Paul B Preciado's Empty House: Curators, Vampires and Other Exemplary Lives
Abstract
Within Paul B. Preciado's abundant and influential oeuvre, his curatorial work occupies an essential place, extraordinarily prominent in artistic circles but perhaps less analyzed than other aspects of his production. These pages situate that work in the context of Preciado's spatial thinking initiated in his work on Hugh Hefner, the creator of Playboy, and developed in much of his later writings. The systematic exploration of the relationships between space and the production and dissemination of information that is developed in them and its implementation in the curatorial field has made Preciado a privileged agent of an art system that has left behind the contemplative space of the museum. This has been replaced by a hybrid scenario of incessant exhibition events conceived as focal points of informative production within a logic in which the limits between museum space and media organism disappear.

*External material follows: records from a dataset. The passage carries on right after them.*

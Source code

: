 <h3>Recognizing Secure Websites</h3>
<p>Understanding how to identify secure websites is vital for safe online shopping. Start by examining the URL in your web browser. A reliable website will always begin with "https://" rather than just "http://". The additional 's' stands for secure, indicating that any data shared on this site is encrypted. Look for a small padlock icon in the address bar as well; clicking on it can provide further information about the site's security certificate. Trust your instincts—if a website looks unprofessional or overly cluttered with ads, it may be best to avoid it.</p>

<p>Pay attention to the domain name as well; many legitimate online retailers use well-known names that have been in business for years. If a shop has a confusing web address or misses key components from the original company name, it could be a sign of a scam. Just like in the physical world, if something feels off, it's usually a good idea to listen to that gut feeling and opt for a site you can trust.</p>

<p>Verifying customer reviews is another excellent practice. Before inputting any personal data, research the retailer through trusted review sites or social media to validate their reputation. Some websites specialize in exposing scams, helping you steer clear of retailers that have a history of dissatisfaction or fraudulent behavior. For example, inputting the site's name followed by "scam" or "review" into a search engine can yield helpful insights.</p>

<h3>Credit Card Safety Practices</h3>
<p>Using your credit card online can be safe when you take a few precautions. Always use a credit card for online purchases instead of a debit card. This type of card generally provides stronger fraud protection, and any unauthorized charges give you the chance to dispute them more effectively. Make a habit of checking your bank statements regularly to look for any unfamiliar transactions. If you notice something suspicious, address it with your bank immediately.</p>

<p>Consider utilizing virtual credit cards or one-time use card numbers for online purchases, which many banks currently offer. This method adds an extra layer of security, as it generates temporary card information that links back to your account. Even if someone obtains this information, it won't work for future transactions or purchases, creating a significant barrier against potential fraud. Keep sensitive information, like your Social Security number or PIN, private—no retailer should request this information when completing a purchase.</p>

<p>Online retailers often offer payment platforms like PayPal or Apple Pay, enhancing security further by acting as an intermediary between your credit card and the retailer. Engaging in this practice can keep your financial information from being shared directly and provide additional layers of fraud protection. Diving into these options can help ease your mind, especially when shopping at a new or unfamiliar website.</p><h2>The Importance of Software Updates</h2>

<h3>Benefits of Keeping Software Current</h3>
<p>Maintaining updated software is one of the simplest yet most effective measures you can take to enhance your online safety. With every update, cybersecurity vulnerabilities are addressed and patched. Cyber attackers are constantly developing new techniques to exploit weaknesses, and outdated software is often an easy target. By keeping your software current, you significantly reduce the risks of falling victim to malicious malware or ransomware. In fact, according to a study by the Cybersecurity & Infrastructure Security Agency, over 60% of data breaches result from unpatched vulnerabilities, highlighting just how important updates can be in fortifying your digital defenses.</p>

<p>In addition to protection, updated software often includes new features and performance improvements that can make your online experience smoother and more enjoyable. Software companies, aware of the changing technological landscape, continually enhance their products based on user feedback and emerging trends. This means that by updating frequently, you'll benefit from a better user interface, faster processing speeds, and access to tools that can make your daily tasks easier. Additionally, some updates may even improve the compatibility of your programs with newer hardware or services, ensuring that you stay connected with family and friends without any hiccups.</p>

In Preciado, the dialogue between a radical questioning of subjective structures, charismatic circulation and the configuration of artistic habitats intertwines in complex and sometimes contradictory ways, offering a useful perspective for the analysis of the contemporary functioning of the curatorial role. An analysis of Preciado's theoretical ideas on the relationship between space and subjective formation serves as a preamble to a review and contextualisation of his curatorial trajectory as a paradigm of key transformations in the art system of recent decades. A detailed analysis of some of his curatorial projects allows us to situate the figure of Preciado in a complex and contradictory crossroads between the will to create spaces of social transformation and new strategies of collection and commodification.